G.R. No. 86439 April 13 1989 [Appointing Power]
FACTS:
The President appointed Mary Concepcion Bautista as the
Chairman of the Commission on Human Rights pursuant to the second sentence in
Section 16, Art. VII, without the confirmation of the CoA because they are
among the officers of government "whom he (the President) may be
authorized by law to appoint." Section 2(c), Executive Order No. 163,
authorizes the President to appoint the Chairman and Members of the Commission
on Human Rights. CoA disapproved Bautista's alleged ad interim appointment as
Chairperson of the CHR in view of her refusal to submit to the jurisdiction of
the Commission on Appointments.
ISSUES:
1. Whether or not Bautista's appointment is subject to CoA's confirmation.
1. Whether or not Bautista's appointment is subject to CoA's confirmation.
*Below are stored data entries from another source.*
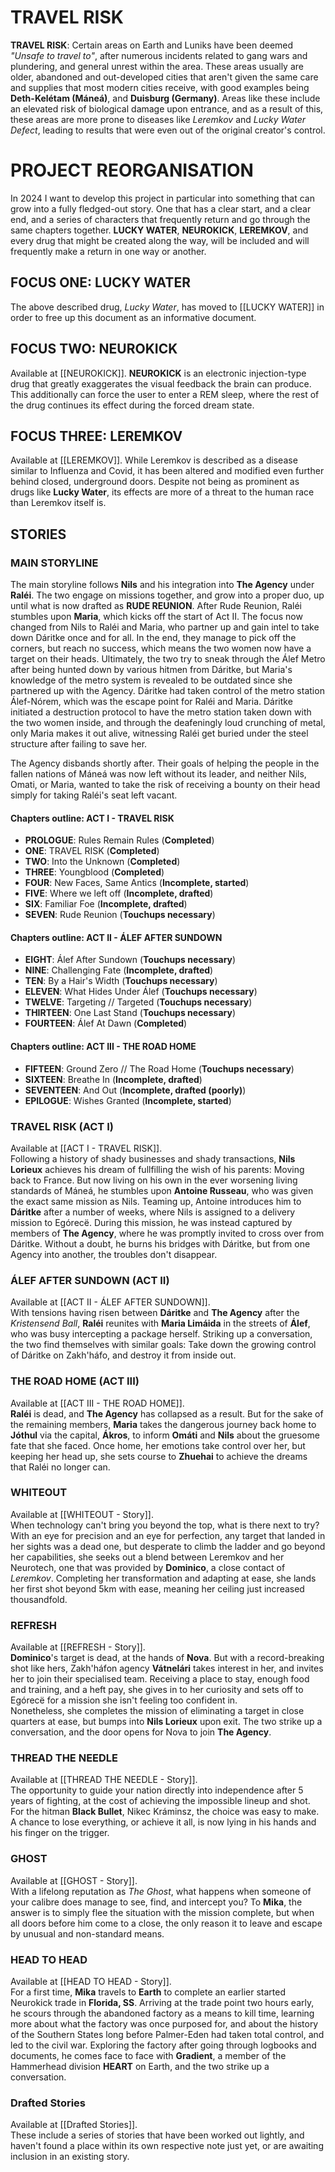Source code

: # TRAVEL RISK
**TRAVEL RISK**: Certain areas on Earth and Luniks have been deemed *"Unsafe to travel to"*, after numerous incidents related to gang wars and plundering, and general unrest within the area. These areas usually are older, abandoned and out-developed cities that aren't given the same care and supplies that most modern cities receive, with good examples being **Deth-Kelétam (Máneá)**, and **Duisburg (Germany)**. Areas like these include an elevated risk of biological damage upon entrance, and as a result of this, these areas are more prone to diseases like *Leremkov* and *Lucky Water Defect*, leading to results that were even out of the original creator's control. 

# PROJECT REORGANISATION
In 2024 I want to develop this project in particular into something that can grow into a fully fledged-out story. One that has a clear start, and a clear end, and a series of characters that frequently return and go through the same chapters together. **LUCKY WATER**, **NEUROKICK**, **LEREMKOV**, and every drug that might be created along the way, will be included and will frequently make a return in one way or another. 
## FOCUS ONE: LUCKY WATER
The above described drug, *Lucky Water*, has moved to [[LUCKY WATER]] in order to free up this document as an informative document. 
## FOCUS TWO: NEUROKICK
Available at [[NEUROKICK]]. **NEUROKICK** is an electronic injection-type drug that greatly exaggerates the visual feedback the brain can produce. This additionally can force the user to enter a REM sleep, where the rest of the drug continues its effect during the forced dream state. 
## FOCUS THREE: LEREMKOV
Available at [[LEREMKOV]]. While Leremkov is described as a disease similar to Influenza and Covid, it has been altered and modified even further behind closed, underground doors. Despite not being as prominent as drugs like **Lucky Water**, its effects are more of a threat to the human race than Leremkov itself is. 

## STORIES
### MAIN STORYLINE
The main storyline follows **Nils** and his integration into **The Agency** under **Raléi**. The two engage on missions together, and grow into a proper duo, up until what is now drafted as **RUDE REUNION**. After Rude Reunion, Raléi stumbles upon **Maria**, which kicks off the start of Act II. The focus now changed from Nils to Raléi and Maria, who partner up and gain intel to take down Dáritke once and for all. In the end, they manage to pick off the corners, but reach no success, which means the two women now have a target on their heads. Ultimately, the two try to sneak through the Álef Metro after being hunted down by various hitmen from Dáritke, but Maria's knowledge of the metro system is revealed to be outdated since she partnered up with the Agency. Dáritke had taken control of the metro station Álef-Nórem, which was the escape point for Raléi and Maria. Dáritke initiated a destruction protocol to have the metro station taken down with the two women inside, and through the deafeningly loud crunching of metal, only Maria makes it out alive, witnessing Raléi get buried under the steel structure after failing to save her. 

The Agency disbands shortly after. Their goals of helping the people in the fallen nations of Máneá was now left without its leader, and neither Nils, Omati, or Maria, wanted to take the risk of receiving a bounty on their head simply for taking Raléi's seat left vacant. 
#### Chapters outline: ACT I - TRAVEL RISK
- **PROLOGUE**: Rules Remain Rules (**Completed**)
- **ONE**: TRAVEL RISK (**Completed**)
- **TWO**: Into the Unknown (**Completed**)
- **THREE**: Youngblood (**Completed**)
- **FOUR**: New Faces, Same Antics (**Incomplete, started**)
- **FIVE**: Where we left off (**Incomplete, drafted**)
- **SIX**: Familiar Foe (**Incomplete, drafted**)
- **SEVEN**: Rude Reunion (**Touchups necessary**)
#### Chapters outline: ACT II - ÁLEF AFTER SUNDOWN
- **EIGHT**: Álef After Sundown (**Touchups necessary**)
- **NINE**: Challenging Fate (**Incomplete, drafted**)
- **TEN**: By a Hair's Width (**Touchups necessary**)
- **ELEVEN**: What Hides Under Álef (**Touchups necessary**)
- **TWELVE**: Targeting // Targeted (**Touchups necessary**) 
- **THIRTEEN**: One Last Stand (**Touchups necessary**)
- **FOURTEEN**: Álef At Dawn (**Completed**)
#### Chapters outline: ACT III - THE ROAD HOME
- **FIFTEEN**: Ground Zero // The Road Home (**Touchups necessary**)
- **SIXTEEN**: Breathe In (**Incomplete, drafted**)
- **SEVENTEEN**: And Out (**Incomplete, drafted (poorly)**)
- **EPILOGUE**: Wishes Granted (**Incomplete, started**)

### TRAVEL RISK (ACT I)
Available at [[ACT I - TRAVEL RISK]]. \
Following a history of shady businesses and shady transactions, **Nils Lorieux** achieves his dream of fullfilling the wish of his parents: Moving back to France. But now living on his own in the ever worsening living standards of Máneá, he stumbles upon **Antoine Russeau**, who was given the exact same mission as Nils. Teaming up, Antoine introduces him to **Dáritke** after a number of weeks, where Nils is assigned to a delivery mission to Egórecë. During this mission, he was instead captured by members of **The Agency**, where he was promptly invited to cross over from Dáritke. Without a doubt, he burns his bridges with Dáritke, but from one Agency into another, the troubles don't disappear.
### ÁLEF AFTER SUNDOWN (ACT II)
Available at [[ACT II - ÁLEF AFTER SUNDOWN]]. \
With tensions having risen between **Dáritke** and **The Agency** after the *Kristensend Ball*, **Raléi** reunites with **Maria Limáida** in the streets of **Álef**, who was busy intercepting a package herself. Striking up a conversation, the two find themselves with similar goals: Take down the growing control of Dáritke on Zakh'háfo, and destroy it from inside out. 
### THE ROAD HOME (ACT III)
Available at [[ACT III - THE ROAD HOME]]. \
**Raléi** is dead, and **The Agency** has collapsed as a result. But for the sake of the remaining members, **Maria** takes the dangerous journey back home to **Jóthul** via the capital, **Ákros**, to inform **Omáti** and **Nils** about the gruesome fate that she faced. Once home, her emotions take control over her, but keeping her head up, she sets course to **Zhuehai** to achieve the dreams that Raléi no longer can.
### WHITEOUT
Available at [[WHITEOUT - Story]]. \
When technology can't bring you beyond the top, what is there next to try? With an eye for precision and an eye for perfection, any target that landed in her sights was a dead one, but desperate to climb the ladder and go beyond her capabilities, she seeks out a blend between Leremkov and her Neurotech, one that was provided by **Dominico**, a close contact of *Leremkov*. Completing her transformation and adapting at ease, she lands her first shot beyond 5km with ease, meaning her ceiling just increased thousandfold.
### REFRESH
Available at [[REFRESH - Story]]. \
**Dominico**'s target is dead, at the hands of **Nova**. But with a record-breaking shot like hers, Zakh'háfon agency **Vátnelári** takes interest in her, and invites her to join their specialised team. Receiving a place to stay, enough food and training, and a heft pay, she gives in to her curiosity and sets off to Egórecë for a mission she isn't feeling too confident in. \
Nonetheless, she completes the mission of eliminating a target in close quarters at ease, but bumps into **Nils Lorieux** upon exit. The two strike up a conversation, and the door opens for Nova to join **The Agency**.
### THREAD THE NEEDLE
Available at [[THREAD THE NEEDLE - Story]]. \
The opportunity to guide your nation directly into independence after 5 years of fighting, at the cost of achieving the impossible lineup and shot. For the hitman **Black Bullet**, Nikec Kráminsz, the choice was easy to make. A chance to lose everything, or achieve it all, is now lying in his hands and his finger on the trigger.
### GHOST 
Available at [[GHOST - Story]]. \
With a lifelong reputation as *The Ghost*, what happens when someone of your calibre does manage to see, find, and intercept you? To **Mika**, the answer is to simply flee the situation with the mission complete, but when all doors before him come to a close, the only reason it to leave and escape by unusual and non-standard means.
### HEAD TO HEAD
Available at [[HEAD TO HEAD - Story]]. \
For a first time, **Mika** travels to **Earth** to complete an earlier started Neurokick trade in **Florida, SS**. Arriving at the trade point two hours early, he scours through the abandoned factory as a means to kill time, learning more about what the factory was once purposed for, and about the history of the Southern States long before Palmer-Eden had taken total control, and led to the civil war. Exploring the factory after going through logbooks and documents, he comes face to face with **Gradient**, a member of the Hammerhead division **HEART** on Earth, and the two strike up a conversation.
### Drafted Stories 
Available at [[Drafted Stories]]. \
These include a series of stories that have been worked out lightly, and haven't found a place within its own respective note just yet, or are awaiting inclusion in an existing story.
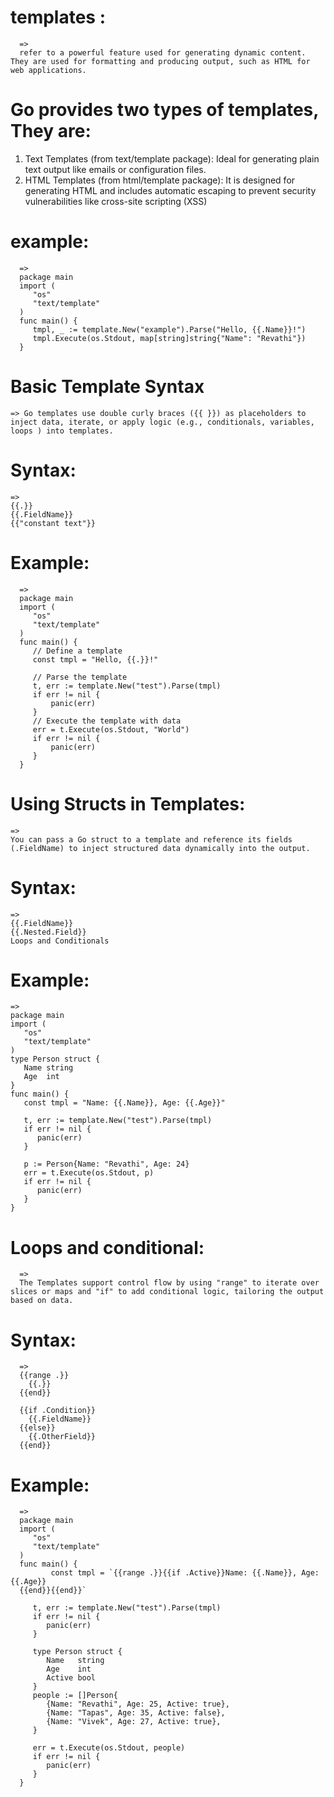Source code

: # templates :
      => 
      refer to a powerful feature used for generating dynamic content. They are used for formatting and producing output, such as HTML for web applications.

# Go provides two types of templates, They are:
1. Text Templates (from text/template package): Ideal for generating plain text output like emails or configuration files.
2. HTML Templates (from html/template package): It is designed for generating HTML and includes automatic escaping to prevent security vulnerabilities like cross-site scripting (XSS)
# example:
      =>
      package main
      import (
         "os"
         "text/template"
      )
      func main() {
         tmpl, _ := template.New("example").Parse("Hello, {{.Name}}!")
         tmpl.Execute(os.Stdout, map[string]string{"Name": "Revathi"})
      }

# Basic Template Syntax
    => Go templates use double curly braces ({{ }}) as placeholders to inject data, iterate, or apply logic (e.g., conditionals, variables, loops ) into templates.

# Syntax:
    => 
    {{.}}              
    {{.FieldName}} 
    {{"constant text"}}

# Example:
      =>
      package main
      import (
         "os"
         "text/template"
      )
      func main() {
         // Define a template
         const tmpl = "Hello, {{.}}!"
         
         // Parse the template
         t, err := template.New("test").Parse(tmpl)
         if err != nil {
         	 panic(err)
         }  
         // Execute the template with data
         err = t.Execute(os.Stdout, "World")
         if err != nil {
         	 panic(err)
         }
      }

# Using Structs in Templates:
    =>
    You can pass a Go struct to a template and reference its fields (.FieldName) to inject structured data dynamically into the output.
# Syntax:
    =>
    {{.FieldName}}      
    {{.Nested.Field}}   
    Loops and Conditionals

# Example:
    => 
    package main
    import (
       "os"
       "text/template"
    )
    type Person struct {
       Name string
       Age  int
    }
    func main() {
       const tmpl = "Name: {{.Name}}, Age: {{.Age}}"
       
       t, err := template.New("test").Parse(tmpl)
       if err != nil {
          panic(err)
       }
    
       p := Person{Name: "Revathi", Age: 24}
       err = t.Execute(os.Stdout, p)
       if err != nil {
          panic(err)
       }
    }

# Loops and conditional:
      => 
      The Templates support control flow by using "range" to iterate over slices or maps and "if" to add conditional logic, tailoring the output based on data.

# Syntax:
      =>
      {{range .}}         
        {{.}}            
      {{end}}
      
      {{if .Condition}}   
        {{.FieldName}}     
      {{else}}             
        {{.OtherField}}  
      {{end}}
    
# Example:
      =>
      package main
      import (
         "os"
         "text/template"
      )
      func main() {
             const tmpl = `{{range .}}{{if .Active}}Name: {{.Name}}, Age: {{.Age}}
      {{end}}{{end}}`
      
         t, err := template.New("test").Parse(tmpl)
         if err != nil {
            panic(err)
         }
      
         type Person struct {
            Name   string
            Age    int
            Active bool
         }
         people := []Person{
            {Name: "Revathi", Age: 25, Active: true},
            {Name: "Tapas", Age: 35, Active: false},
            {Name: "Vivek", Age: 27, Active: true},
         }
      
         err = t.Execute(os.Stdout, people)
         if err != nil {
            panic(err)
         }
      }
2. Whether or not Bautista's appointment is an ad interim
appointment.
RULING:
1. No. The position of Chairman of CHR is not among the
positions mentioned in the first sentence of Sec. 16 Art 7 of the Constitution,
which provides that the appointments which are to be made with the confirmation
of CoA. Rather, it is within the authority of President, vested upon her by
Constitution (2nd sentence of Sec. 16 Art 7), that she appoint executive
officials without confirmation of CoA.
The Commission on Appointments, by the actual exercise of
its constitutionally delimited power to review presidential appointments, cannot
create power to confirm appointments that the Constitution has reserved to the
President alone.
2. Under the Constitutional design, ad interim appointments
do not apply to appointments solely for the President to make. Ad interim
appointments, by their very nature under the 1987 Constitution, extend only to
appointments where the review of the Commission on Appointments is needed. That
is why ad interim appointments are to remain valid until disapproval by the
Commission on Appointments or until the next adjournment of Congress; but
appointments that are for the President solely to make, that is, without the
participation of the Commission on Appointments, cannot be ad interim appointments.